[Collected data]
* * *

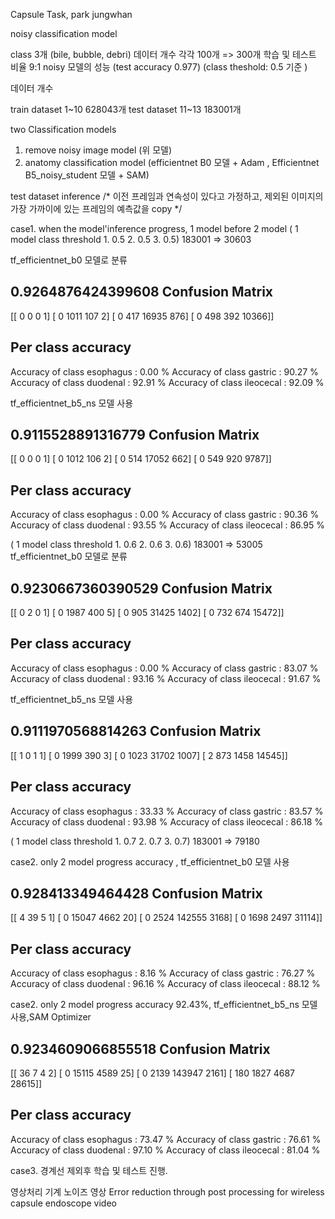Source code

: Capsule Task, park jungwhan


noisy classification model

class 3개 (bile, bubble, debri) 데이터 개수 각각 100개 => 300개 
학습 및 테스트 비율 9:1 
noisy 모델의 성능 (test accuracy 0.977) (class theshold:  0.5 기준 )


데이터 개수 

train dataset 1~10 628043개
test dataset 11~13 183001개


two Classification models

1. remove noisy image model (위 모델)
2. anatomy classification model (efficientnet B0 모델 + Adam , Efficientnet B5_noisy_student 모델 + SAM)


test dataset inference
/*
    이전 프레임과 연속성이 있다고 가정하고, 제외된 이미지의 가장 가까이에 있는 프레임의 예측값을 copy
*/

case1. when the model'inference progress, 1 model before 2 model 
( 1 model class threshold 1. 0.5 2. 0.5 3. 0.5) 183001 => 30603

tf_efficientnet_b0 모델로 분류

0.9264876424399608
Confusion Matrix
----------------
[[    0     0     0     1]
 [    0  1011   107     2]
 [    0   417 16935   876]
 [    0   498   392 10366]] 

Per class accuracy
------------------
Accuracy of class esophagus : 0.00 %
Accuracy of class  gastric : 90.27 %
Accuracy of class duodenal : 92.91 %
Accuracy of class ileocecal : 92.09 %



tf_efficientnet_b5_ns 모델 사용

0.9115528891316779
Confusion Matrix
----------------
[[    0     0     0     1]
 [    0  1012   106     2]
 [    0   514 17052   662]
 [    0   549   920  9787]] 

Per class accuracy
------------------
Accuracy of class esophagus : 0.00 %
Accuracy of class  gastric : 90.36 %
Accuracy of class duodenal : 93.55 %
Accuracy of class ileocecal : 86.95 %

( 1 model class threshold 1. 0.6 2. 0.6 3. 0.6) 183001 => 53005
tf_efficientnet_b0 모델로 분류

0.9230667360390529
Confusion Matrix
----------------
[[    0     2     0     1]
 [    0  1987   400     5]
 [    0   905 31425  1402]
 [    0   732   674 15472]] 

Per class accuracy
------------------
Accuracy of class esophagus : 0.00 %
Accuracy of class  gastric : 83.07 %
Accuracy of class duodenal : 93.16 %
Accuracy of class ileocecal : 91.67 %


tf_efficientnet_b5_ns 모델 사용

0.9111970568814263
Confusion Matrix
----------------
[[    1     0     1     1]
 [    0  1999   390     3]
 [    0  1023 31702  1007]
 [    2   873  1458 14545]] 

Per class accuracy
------------------
Accuracy of class esophagus : 33.33 %
Accuracy of class  gastric : 83.57 %
Accuracy of class duodenal : 93.98 %
Accuracy of class ileocecal : 86.18 %

( 1 model class threshold 1. 0.7 2. 0.7 3. 0.7) 183001 => 79180






case2. only 2 model progress  accuracy , tf_efficientnet_b0 모델 사용 


0.928413349464428
Confusion Matrix
----------------
[[     4     39      5      1]
 [     0  15047   4662     20]
 [     0   2524 142555   3168]
 [     0   1698   2497  31114]] 

Per class accuracy
------------------
Accuracy of class esophagus : 8.16 %
Accuracy of class  gastric : 76.27 %
Accuracy of class duodenal : 96.16 %
Accuracy of class ileocecal : 88.12 %

case2. only 2 model progress  accuracy 92.43%, tf_efficientnet_b5_ns 모델 사용,SAM Optimizer


0.9234609066855518
Confusion Matrix
----------------
[[    36      7      4      2]
 [     0  15115   4589     25]
 [     0   2139 143947   2161]
 [   180   1827   4687  28615]] 

Per class accuracy
------------------
Accuracy of class esophagus : 73.47 %
Accuracy of class  gastric : 76.61 %
Accuracy of class duodenal : 97.10 %
Accuracy of class ileocecal : 81.04 %


case3. 경계선 제외후 학습 및 테스트 진행. 

영상처리 
기계 노이즈 영상 
Error reduction through post processing for wireless capsule endoscope video

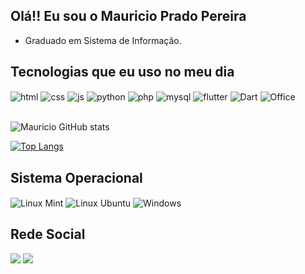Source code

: 
## Olá!! Eu sou o Mauricio Prado Pereira

-  Graduado em Sistema de Informação.
## Tecnologias que eu uso no meu dia
<div style="display: inline_block">
  <img align="center" alt="html" src="https://img.shields.io/badge/HTML-239120?style=for-the-badge&logo=html5&logoColor=white" />
  <img align="center" alt="css" src="https://img.shields.io/badge/CSS-239120?&style=for-the-badge&logo=css3&logoColor=white" />
  <img align="center" alt="js" src="https://img.shields.io/badge/JavaScript-F7DF1E?style=for-the-badge&logo=javascript&logoColor=black" />
  <img align="center" alt="python" src="https://img.shields.io/badge/Python-3776AB?style=for-the-badge&logo=python&logoColor=white" />
 <img align="center" alt="php" src="https://img.shields.io/badge/PHP-777BB4?style=for-the-badge&logo=php&logoColor=white" />
  <img align="center" alt="mysql" src="https://img.shields.io/badge/MySQL-005C84?style=for-the-badge&logo=mysql&logoColor=white" />
  <img align="center" alt="flutter"  src="https://img.shields.io/badge/Flutter-02569B?style=for-the-badge&logo=flutter&logoColor=white" />
  <img align="center" alt="Dart"  src="https://img.shields.io/badge/Dart-0175C2?style=for-the-badge&logo=dart&logoColor=white" />
  <img align="center" alt="Office"  src="https://img.shields.io/badge/Microsoft_Office-D83B01?style=for-the-badge&logo=microsoft-office&logoColor=white" />
         
</div><br/>

![Mauricio GitHub stats](https://github-readme-stats.vercel.app/api?username=mauriciopp2020&show_icons=true&theme=radical)

[![Top Langs](https://github-readme-stats.vercel.app/api/top-langs/?username=anuraghazra&layout=compact)](https://github.com/anuraghazra/github-readme-stats)



## Sistema Operacional

<div style="display: inline_block">
  <img align="center" alt="Linux Mint" src="https://img.shields.io/badge/Linux_Mint-87CF3E?style=for-the-badge&logo=linux-mint&logoColor=white" />
  <img align="center" alt="Linux Ubuntu" src="https://img.shields.io/badge/Ubuntu-E95420?style=for-the-badge&logo=ubuntu&logoColor=white" />
  <img align="center" alt="Windows" src="https://img.shields.io/badge/Windows-0078D6?style=for-the-badge&logo=windows&logoColor=white" />
  

## Rede Social
<a href="https://www.linkedin.com/in/mauricio-pereira-263814171/" target="_blank"><img src="https://img.shields.io/badge/-LinkedIn-%230077B5?style=for-the-badge&logo=linkedin&logoColor=white" ></a> 
<a href="https://github.com/mauriciopp2020/" target="_blank"><img src="https://img.shields.io/badge/GitHub-100000?style=for-the-badge&logo=github&logoColor=white" ></a>
 
  
 
</div>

* * *

● **Task to carry out**
Copy every record exactly as it appears, apart from any pictures.

● **Output of the task**
Source code

: Capsule Task, park jungwhan


noisy classification model

class 3개 (bile, bubble, debri) 데이터 개수 각각 100개 => 300개 
학습 및 테스트 비율 9:1 
noisy 모델의 성능 (test accuracy 0.977) (class theshold:  0.5 기준 )


데이터 개수 

train dataset 1~10 628043개
test dataset 11~13 183001개


two Classification models

1. remove noisy image model (위 모델)
2. anatomy classification model (efficientnet B0 모델 + Adam , Efficientnet B5_noisy_student 모델 + SAM)


test dataset inference
/*
    이전 프레임과 연속성이 있다고 가정하고, 제외된 이미지의 가장 가까이에 있는 프레임의 예측값을 copy
*/

case1. when the model'inference progress, 1 model before 2 model 
( 1 model class threshold 1. 0.5 2. 0.5 3. 0.5) 183001 => 30603

tf_efficientnet_b0 모델로 분류

0.9264876424399608
Confusion Matrix
----------------
[[    0     0     0     1]
 [    0  1011   107     2]
 [    0   417 16935   876]
 [    0   498   392 10366]] 

Per class accuracy
------------------
Accuracy of class esophagus : 0.00 %
Accuracy of class  gastric : 90.27 %
Accuracy of class duodenal : 92.91 %
Accuracy of class ileocecal : 92.09 %



tf_efficientnet_b5_ns 모델 사용

0.9115528891316779
Confusion Matrix
----------------
[[    0     0     0     1]
 [    0  1012   106     2]
 [    0   514 17052   662]
 [    0   549   920  9787]] 

Per class accuracy
------------------
Accuracy of class esophagus : 0.00 %
Accuracy of class  gastric : 90.36 %
Accuracy of class duodenal : 93.55 %
Accuracy of class ileocecal : 86.95 %

( 1 model class threshold 1. 0.6 2. 0.6 3. 0.6) 183001 => 53005
tf_efficientnet_b0 모델로 분류

0.9230667360390529
Confusion Matrix
----------------
[[    0     2     0     1]
 [    0  1987   400     5]
 [    0   905 31425  1402]
 [    0   732   674 15472]] 

Per class accuracy
------------------
Accuracy of class esophagus : 0.00 %
Accuracy of class  gastric : 83.07 %
Accuracy of class duodenal : 93.16 %
Accuracy of class ileocecal : 91.67 %


tf_efficientnet_b5_ns 모델 사용

0.9111970568814263
Confusion Matrix
----------------
[[    1     0     1     1]
 [    0  1999   390     3]
 [    0  1023 31702  1007]
 [    2   873  1458 14545]] 

Per class accuracy
------------------
Accuracy of class esophagus : 33.33 %
Accuracy of class  gastric : 83.57 %
Accuracy of class duodenal : 93.98 %
Accuracy of class ileocecal : 86.18 %

( 1 model class threshold 1. 0.7 2. 0.7 3. 0.7) 183001 => 79180






case2. only 2 model progress  accuracy , tf_efficientnet_b0 모델 사용 


0.928413349464428
Confusion Matrix
----------------
[[     4     39      5      1]
 [     0  15047   4662     20]
 [     0   2524 142555   3168]
 [     0   1698   2497  31114]] 

Per class accuracy
------------------
Accuracy of class esophagus : 8.16 %
Accuracy of class  gastric : 76.27 %
Accuracy of class duodenal : 96.16 %
Accuracy of class ileocecal : 88.12 %

case2. only 2 model progress  accuracy 92.43%, tf_efficientnet_b5_ns 모델 사용,SAM Optimizer


0.9234609066855518
Confusion Matrix
----------------
[[    36      7      4      2]
 [     0  15115   4589     25]
 [     0   2139 143947   2161]
 [   180   1827   4687  28615]] 

Per class accuracy
------------------
Accuracy of class esophagus : 73.47 %
Accuracy of class  gastric : 76.61 %
Accuracy of class duodenal : 97.10 %
Accuracy of class ileocecal : 81.04 %


case3. 경계선 제외후 학습 및 테스트 진행. 

영상처리 
기계 노이즈 영상 
Error reduction through post processing for wireless capsule endoscope video

Source code

: 
## Olá!! Eu sou o Mauricio Prado Pereira

-  Graduado em Sistema de Informação.
## Tecnologias que eu uso no meu dia
<div style="display: inline_block">
  <img align="center" alt="html" src="https://img.shields.io/badge/HTML-239120?style=for-the-badge&logo=html5&logoColor=white" />
  <img align="center" alt="css" src="https://img.shields.io/badge/CSS-239120?&style=for-the-badge&logo=css3&logoColor=white" />
  <img align="center" alt="js" src="https://img.shields.io/badge/JavaScript-F7DF1E?style=for-the-badge&logo=javascript&logoColor=black" />
  <img align="center" alt="python" src="https://img.shields.io/badge/Python-3776AB?style=for-the-badge&logo=python&logoColor=white" />
 <img align="center" alt="php" src="https://img.shields.io/badge/PHP-777BB4?style=for-the-badge&logo=php&logoColor=white" />
  <img align="center" alt="mysql" src="https://img.shields.io/badge/MySQL-005C84?style=for-the-badge&logo=mysql&logoColor=white" />
  <img align="center" alt="flutter"  src="https://img.shields.io/badge/Flutter-02569B?style=for-the-badge&logo=flutter&logoColor=white" />
  <img align="center" alt="Dart"  src="https://img.shields.io/badge/Dart-0175C2?style=for-the-badge&logo=dart&logoColor=white" />
  <img align="center" alt="Office"  src="https://img.shields.io/badge/Microsoft_Office-D83B01?style=for-the-badge&logo=microsoft-office&logoColor=white" />
         
</div><br/>

![Mauricio GitHub stats](https://github-readme-stats.vercel.app/api?username=mauriciopp2020&show_icons=true&theme=radical)

[![Top Langs](https://github-readme-stats.vercel.app/api/top-langs/?username=anuraghazra&layout=compact)](https://github.com/anuraghazra/github-readme-stats)



## Sistema Operacional

<div style="display: inline_block">
  <img align="center" alt="Linux Mint" src="https://img.shields.io/badge/Linux_Mint-87CF3E?style=for-the-badge&logo=linux-mint&logoColor=white" />
  <img align="center" alt="Linux Ubuntu" src="https://img.shields.io/badge/Ubuntu-E95420?style=for-the-badge&logo=ubuntu&logoColor=white" />
  <img align="center" alt="Windows" src="https://img.shields.io/badge/Windows-0078D6?style=for-the-badge&logo=windows&logoColor=white" />
  

## Rede Social
<a href="https://www.linkedin.com/in/mauricio-pereira-263814171/" target="_blank"><img src="https://img.shields.io/badge/-LinkedIn-%230077B5?style=for-the-badge&logo=linkedin&logoColor=white" ></a> 
<a href="https://github.com/mauriciopp2020/" target="_blank"><img src="https://img.shields.io/badge/GitHub-100000?style=for-the-badge&logo=github&logoColor=white" ></a>
 
  
 
</div>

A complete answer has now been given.